◆ **Exercise details**
Text in the records must be reproduced exactly, and pictures must be skipped.

◆ **Dataset entries**
________________

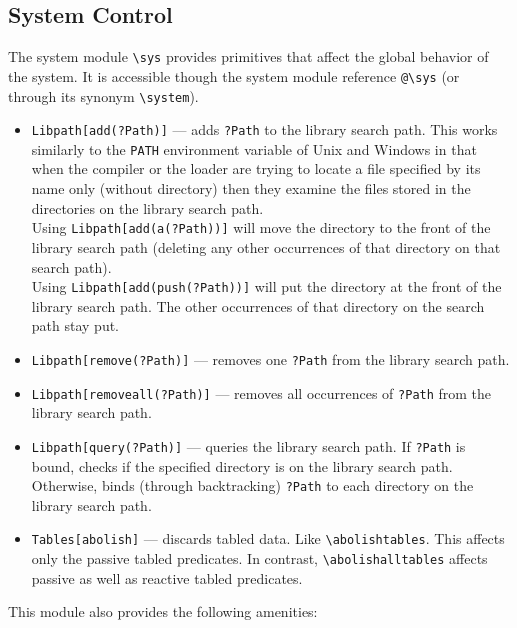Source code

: \documentclass[11pt]{article}
\newcommand{\bs}{\textbackslash}
\begin{document}
\subsection{System Control}\label{sec-flora-syscontrol}

The system module {\tt \bs{}sys} provides primitives that affect the global
behavior of the system. It is accessible though the system module reference
{\tt @\bs{}sys} (or through its synonym {\tt \bs{}system}). 
\begin{itemize}
  \item  {\tt Libpath[add(?Path)]} --- adds {\tt ?Path} to the library
    search path. This works similarly to the {\tt PATH} environment
    variable of Unix and Windows
    in that when the compiler or the loader are trying to locate a
    file specified by its name only (without directory) then they
    examine the files stored in the directories on the library search path.
    \\
    Using \texttt{Libpath[add(a(?Path))]}  will move the directory to the
    front of the library search path (deleting any other occurrences of that
    directory on that search path).\\
    Using \texttt{Libpath[add(push(?Path))]}  will put the directory at the
    front of the library search path. The other occurrences of that
    directory on the search path stay put.
  \item {\tt Libpath[remove(?Path)]} --- removes one {\tt ?Path} from the
    library search path.
  \item {\tt Libpath[removeall(?Path)]} --- removes all occurrences of
    {\tt ?Path} from the library search path.
  \item {\tt Libpath[query(?Path)]} --- queries the library search path. If
    {\tt ?Path} is bound, checks if the specified directory is on the
    library search path. Otherwise, binds (through backtracking) {\tt ?Path}
    to each directory on the library search path.
\index{\bs{}abolishtables}
\index{\bs{}abolishalltables}
\item {\tt Tables[abolish]} --- discards tabled data.  Like
  \texttt{\bs{}abolishtables}.  This affects only the passive tabled
  predicates.  In contrast, \texttt{\bs{}abolishalltables} affects passive
  as well as reactive tabled predicates.
\end{itemize}
This module also provides the following amenities:
\end{document}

________________

◆ **Reply to the exercise**
Source code

: \documentclass[11pt]{article}
\newcommand{\bs}{\textbackslash}
\begin{document}
\subsection{System Control}\label{sec-flora-syscontrol}

The system module {\tt \bs{}sys} provides primitives that affect the global
behavior of the system. It is accessible though the system module reference
{\tt @\bs{}sys} (or through its synonym {\tt \bs{}system}). 
\begin{itemize}
  \item  {\tt Libpath[add(?Path)]} --- adds {\tt ?Path} to the library
    search path. This works similarly to the {\tt PATH} environment
    variable of Unix and Windows
    in that when the compiler or the loader are trying to locate a
    file specified by its name only (without directory) then they
    examine the files stored in the directories on the library search path.
    \\
    Using \texttt{Libpath[add(a(?Path))]}  will move the directory to the
    front of the library search path (deleting any other occurrences of that
    directory on that search path).\\
    Using \texttt{Libpath[add(push(?Path))]}  will put the directory at the
    front of the library search path. The other occurrences of that
    directory on the search path stay put.
  \item {\tt Libpath[remove(?Path)]} --- removes one {\tt ?Path} from the
    library search path.
  \item {\tt Libpath[removeall(?Path)]} --- removes all occurrences of
    {\tt ?Path} from the library search path.
  \item {\tt Libpath[query(?Path)]} --- queries the library search path. If
    {\tt ?Path} is bound, checks if the specified directory is on the
    library search path. Otherwise, binds (through backtracking) {\tt ?Path}
    to each directory on the library search path.
\index{\bs{}abolishtables}
\index{\bs{}abolishalltables}
\item {\tt Tables[abolish]} --- discards tabled data.  Like
  \texttt{\bs{}abolishtables}.  This affects only the passive tabled
  predicates.  In contrast, \texttt{\bs{}abolishalltables} affects passive
  as well as reactive tabled predicates.
\end{itemize}
This module also provides the following amenities:
\end{document}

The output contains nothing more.